Aggregation over a specific partition in Apache Ka

2019-07-19 14:30发布

问题:

Lets say I have a Kafka topic named SensorData to which two sensors S1 and S2 are sending data (timestamp and value) to two different partitions e.g. S1 -> P1 and S2 -> P2. Now I need to aggregate the values for these two sensors separately, lets say calculating the average sensor value over a time window of 1 hour and writing it into a new topic SensorData1Hour. With this scenario

  1. How can I select a specific topic partition using the KStreamBuilder#stream method?
  2. Is it possible to apply some aggregation function over two (multiple) different partitions from same topic?

回答1:

You cannot (directly) access single partitions and you cannot (directly) apply an aggregation function over multiple partitions.
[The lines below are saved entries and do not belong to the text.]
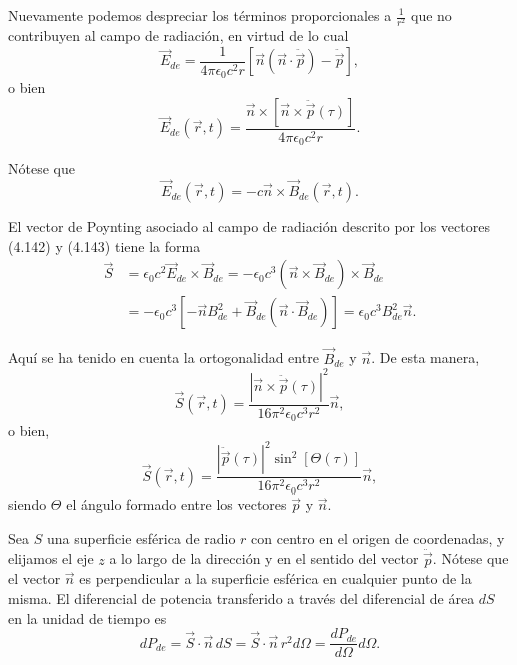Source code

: \documentclass[12pt,a4paper]{book}
\begin{document}
Nuevamente podemos despreciar los términos proporcionales a $\frac{1}{r^2}$ que no contribuyen al campo de radiación, en virtud de lo cual
\begin{equation}
\vec{E}_{de} = \frac{1}{4\pi\epsilon_0 c^2r}[\vec{n}(\vec{n} \cdot \ddot{\vec{p}}) - \ddot{\vec{p}}],
\end{equation}
o bien
\begin{equation}
\vec{E}_{de}(\vec{r}, t) = \frac{\vec{n} \times [\vec{n} \times \ddot{\vec{p}}(\tau)]}{4\pi\epsilon_0 c^2 r}.
\end{equation}

Nótese que
\begin{equation}
\vec{E}_{de}(\vec{r}, t) = -c\vec{n} \times \vec{B}_{de}(\vec{r}, t).
\end{equation}

El vector de Poynting asociado al campo de radiación descrito por los vectores (4.142) y (4.143) tiene la forma
\begin{align}
\vec{S} &= \epsilon_0 c^2\vec{E}_{de} \times \vec{B}_{de} = -\epsilon_0 c^3 (\vec{n} \times \vec{B}_{de}) \times \vec{B}_{de} \nonumber \\
&= -\epsilon_0 c^3 [-\vec{n}B_{de}^2 + \vec{B}_{de}(\vec{n} \cdot \vec{B}_{de})] = \epsilon_0c^3 B_{de}^2\vec{n}.
\end{align}

Aquí se ha tenido en cuenta la ortogonalidad entre $\vec{B}_{de}$ y $\vec{n}$. De esta manera,
\begin{equation}
\vec{S}(\vec{r}, t) = \frac{|\vec{n} \times \ddot{\vec{p}}(\tau)|^2}{16\pi^2\epsilon_0 c^3 r^2}\vec{n},
\end{equation}
o bien,
\begin{equation}
\vec{S}(\vec{r}, t) = \frac{|\ddot{\vec{p}}(\tau)|^2\sin^2[\Theta(\tau)]}{16\pi^2\epsilon_0c^3 r^2}\vec{n},
\end{equation}
siendo $\Theta$ el ángulo formado entre los vectores $\ddot{\vec{p}}$ y $\vec{n}$.

Sea $S$ una superficie esférica de radio $r$ con centro en el origen de coordenadas, y elijamos el eje $z$ a lo largo de la dirección y en el sentido del vector $\ddot{\vec{p}}$. Nótese que el vector $\vec{n}$ es perpendicular a la superficie esférica en cualquier punto de la misma. El diferencial de potencia transferido a través del diferencial de área $dS$ en la unidad de tiempo es
\begin{equation}
dP_{de} = \vec{S} \cdot \vec{n} \, dS = \vec{S} \cdot \vec{n} \, r^2 d\Omega = \frac{dP_{de}}{d\Omega}d\Omega.
\end{equation}
\end{document}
Aggregations are always done per key: http://docs.confluent.io/current/streams/developer-guide.html#stateful-transformations

  1. Thus, you could use a different key for each partition and than aggregate by key. See http://docs.confluent.io/current/streams/developer-guide.html#windowing-a-stream

The simplest way is to let each of your producers apply a key to each message right away.

  1. If you want to aggregate multiple partitions, you first need to set a new key (e.g., using selectKey()) and set the same key for all data you want to aggregate (if you want to aggregate all partitions, you would use a single key value -- however, keep in mind, this might quickly become a bottleneck!).